# TASK REQUIREMENTS
Set down all the lines below, each one exactly as shown.

Stored data
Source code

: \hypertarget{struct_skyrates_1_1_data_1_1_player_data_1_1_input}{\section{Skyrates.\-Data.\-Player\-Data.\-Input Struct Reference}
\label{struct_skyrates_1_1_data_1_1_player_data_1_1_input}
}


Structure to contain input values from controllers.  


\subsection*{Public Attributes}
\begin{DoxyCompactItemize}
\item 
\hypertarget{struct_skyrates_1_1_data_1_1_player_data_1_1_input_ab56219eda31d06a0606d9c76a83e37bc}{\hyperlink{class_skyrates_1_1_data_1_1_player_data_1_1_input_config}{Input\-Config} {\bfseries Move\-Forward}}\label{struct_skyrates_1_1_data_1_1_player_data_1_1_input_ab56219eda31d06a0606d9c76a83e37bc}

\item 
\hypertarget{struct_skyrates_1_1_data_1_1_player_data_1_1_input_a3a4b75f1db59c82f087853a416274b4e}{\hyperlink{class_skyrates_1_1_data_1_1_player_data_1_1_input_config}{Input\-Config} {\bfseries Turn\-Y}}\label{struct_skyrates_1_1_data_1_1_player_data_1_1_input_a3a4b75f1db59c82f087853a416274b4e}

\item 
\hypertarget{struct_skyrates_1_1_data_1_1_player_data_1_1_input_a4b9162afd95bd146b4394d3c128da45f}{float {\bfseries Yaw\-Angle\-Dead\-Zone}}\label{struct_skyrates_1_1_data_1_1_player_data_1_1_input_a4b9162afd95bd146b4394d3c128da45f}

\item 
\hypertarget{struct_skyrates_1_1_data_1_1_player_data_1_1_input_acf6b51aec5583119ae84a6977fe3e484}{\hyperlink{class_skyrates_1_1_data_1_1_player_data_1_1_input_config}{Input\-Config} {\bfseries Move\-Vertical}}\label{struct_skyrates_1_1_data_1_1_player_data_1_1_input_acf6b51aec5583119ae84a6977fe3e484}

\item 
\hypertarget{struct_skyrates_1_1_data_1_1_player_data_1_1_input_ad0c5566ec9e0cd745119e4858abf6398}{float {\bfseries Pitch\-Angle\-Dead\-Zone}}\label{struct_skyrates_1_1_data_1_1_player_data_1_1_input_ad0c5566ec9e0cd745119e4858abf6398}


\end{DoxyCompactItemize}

# RESULT
Source code

: \hypertarget{struct_skyrates_1_1_data_1_1_player_data_1_1_input}{\section{Skyrates.\-Data.\-Player\-Data.\-Input Struct Reference}
\label{struct_skyrates_1_1_data_1_1_player_data_1_1_input}
}


Structure to contain input values from controllers.  


\subsection*{Public Attributes}
\begin{DoxyCompactItemize}
\item 
\hypertarget{struct_skyrates_1_1_data_1_1_player_data_1_1_input_ab56219eda31d06a0606d9c76a83e37bc}{\hyperlink{class_skyrates_1_1_data_1_1_player_data_1_1_input_config}{Input\-Config} {\bfseries Move\-Forward}}\label{struct_skyrates_1_1_data_1_1_player_data_1_1_input_ab56219eda31d06a0606d9c76a83e37bc}

\item 
\hypertarget{struct_skyrates_1_1_data_1_1_player_data_1_1_input_a3a4b75f1db59c82f087853a416274b4e}{\hyperlink{class_skyrates_1_1_data_1_1_player_data_1_1_input_config}{Input\-Config} {\bfseries Turn\-Y}}\label{struct_skyrates_1_1_data_1_1_player_data_1_1_input_a3a4b75f1db59c82f087853a416274b4e}

\item 
\hypertarget{struct_skyrates_1_1_data_1_1_player_data_1_1_input_a4b9162afd95bd146b4394d3c128da45f}{float {\bfseries Yaw\-Angle\-Dead\-Zone}}\label{struct_skyrates_1_1_data_1_1_player_data_1_1_input_a4b9162afd95bd146b4394d3c128da45f}

\item 
\hypertarget{struct_skyrates_1_1_data_1_1_player_data_1_1_input_acf6b51aec5583119ae84a6977fe3e484}{\hyperlink{class_skyrates_1_1_data_1_1_player_data_1_1_input_config}{Input\-Config} {\bfseries Move\-Vertical}}\label{struct_skyrates_1_1_data_1_1_player_data_1_1_input_acf6b51aec5583119ae84a6977fe3e484}

\item 
\hypertarget{struct_skyrates_1_1_data_1_1_player_data_1_1_input_ad0c5566ec9e0cd745119e4858abf6398}{float {\bfseries Pitch\-Angle\-Dead\-Zone}}\label{struct_skyrates_1_1_data_1_1_player_data_1_1_input_ad0c5566ec9e0cd745119e4858abf6398}


\end{DoxyCompactItemize}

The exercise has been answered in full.